We’ve been talking about https://github.com/mikewest/cors-rfc1918 and https://github.com/mikewest/hsts-priming in the Web Application Security WG for some time now. It would be lovely if we could transfer these documents to WICG to ensure that ongoing discussion is as open as possible.
CORS-RFC1918
Although [RFC1918] has specified a distinction between “private” and “public” internet addresses for over a decade, user agents haven’t made much progress at segregating the one from the other. Websites on the public internet can make requests to internal devices and servers, which enable a number of malicious behaviors, including attacks on users’ routers like those documented in [DRIVE-BY-PHARMING] (and, more recenly, [SOHO-PHARMING] and [CSRF-EXPLOIT-KIT]).

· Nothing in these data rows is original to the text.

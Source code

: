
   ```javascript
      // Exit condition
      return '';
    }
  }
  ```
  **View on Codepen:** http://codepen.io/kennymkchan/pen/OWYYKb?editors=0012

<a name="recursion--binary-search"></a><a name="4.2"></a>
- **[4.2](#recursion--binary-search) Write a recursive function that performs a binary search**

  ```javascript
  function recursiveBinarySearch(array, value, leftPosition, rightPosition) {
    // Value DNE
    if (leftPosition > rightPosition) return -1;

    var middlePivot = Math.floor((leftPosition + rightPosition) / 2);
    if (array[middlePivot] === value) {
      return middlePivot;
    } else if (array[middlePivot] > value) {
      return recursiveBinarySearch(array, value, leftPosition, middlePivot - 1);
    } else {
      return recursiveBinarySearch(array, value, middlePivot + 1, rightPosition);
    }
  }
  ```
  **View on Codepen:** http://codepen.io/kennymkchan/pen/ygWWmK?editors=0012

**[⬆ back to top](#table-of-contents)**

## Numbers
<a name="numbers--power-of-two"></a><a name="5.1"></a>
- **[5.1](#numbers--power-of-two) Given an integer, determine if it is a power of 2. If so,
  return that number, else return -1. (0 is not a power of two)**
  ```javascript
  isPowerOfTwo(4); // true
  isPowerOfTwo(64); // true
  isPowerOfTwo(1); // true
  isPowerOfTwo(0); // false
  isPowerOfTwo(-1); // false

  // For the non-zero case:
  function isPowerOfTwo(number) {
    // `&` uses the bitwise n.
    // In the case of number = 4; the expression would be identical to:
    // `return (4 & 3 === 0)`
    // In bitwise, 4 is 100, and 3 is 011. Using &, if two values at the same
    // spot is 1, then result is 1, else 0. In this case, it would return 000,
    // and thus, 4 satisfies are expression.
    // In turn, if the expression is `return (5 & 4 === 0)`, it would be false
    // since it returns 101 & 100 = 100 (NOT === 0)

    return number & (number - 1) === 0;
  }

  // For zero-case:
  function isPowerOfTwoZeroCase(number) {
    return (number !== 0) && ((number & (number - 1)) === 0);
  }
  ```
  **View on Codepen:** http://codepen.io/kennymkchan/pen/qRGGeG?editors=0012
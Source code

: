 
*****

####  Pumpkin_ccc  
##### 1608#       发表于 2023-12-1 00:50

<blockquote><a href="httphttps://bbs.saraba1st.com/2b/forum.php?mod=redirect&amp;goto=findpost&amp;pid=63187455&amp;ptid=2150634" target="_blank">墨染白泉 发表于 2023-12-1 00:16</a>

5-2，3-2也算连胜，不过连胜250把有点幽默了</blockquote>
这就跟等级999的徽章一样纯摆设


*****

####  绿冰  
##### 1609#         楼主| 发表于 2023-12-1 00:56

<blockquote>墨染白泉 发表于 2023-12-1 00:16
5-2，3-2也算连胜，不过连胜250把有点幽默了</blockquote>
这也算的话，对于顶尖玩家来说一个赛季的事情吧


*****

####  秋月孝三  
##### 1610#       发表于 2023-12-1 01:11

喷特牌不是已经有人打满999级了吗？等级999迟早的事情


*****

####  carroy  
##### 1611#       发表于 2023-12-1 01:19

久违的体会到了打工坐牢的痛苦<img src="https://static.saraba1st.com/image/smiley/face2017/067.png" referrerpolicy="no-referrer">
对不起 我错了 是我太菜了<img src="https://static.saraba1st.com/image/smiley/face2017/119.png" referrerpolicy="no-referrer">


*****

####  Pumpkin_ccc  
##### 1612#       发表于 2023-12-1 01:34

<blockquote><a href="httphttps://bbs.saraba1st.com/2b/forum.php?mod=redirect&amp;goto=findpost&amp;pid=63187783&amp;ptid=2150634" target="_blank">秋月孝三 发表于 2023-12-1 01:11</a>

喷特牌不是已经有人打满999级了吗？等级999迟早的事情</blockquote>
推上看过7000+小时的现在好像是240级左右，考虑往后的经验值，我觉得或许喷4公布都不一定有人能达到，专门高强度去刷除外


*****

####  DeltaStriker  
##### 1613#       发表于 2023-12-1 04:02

Here, we propose a mitigation against these kinds of attacks that would require internal devices to explicitly opt-in to requests from the public internet.
Blink has a partial implementation of this mechanism behind a flag.
HSTS Priming
This document spells out a mixed-content mitigation that would allow user agents to apply HSTS upgrades for insecure resources before applying mixed-content checks. Ideally, we’d be able to transparently upgrade HSTS’d resources for all sites rather than blocking them. It’s something of the inverse of Upgrade-Insecure-Requests
: that mechanism allows a site to assert that its dependencies are secure, this mechanism allows a dependency to assert that it should never be embedded insecurely.
Firefox has an implementation of this mechanism behind a flag.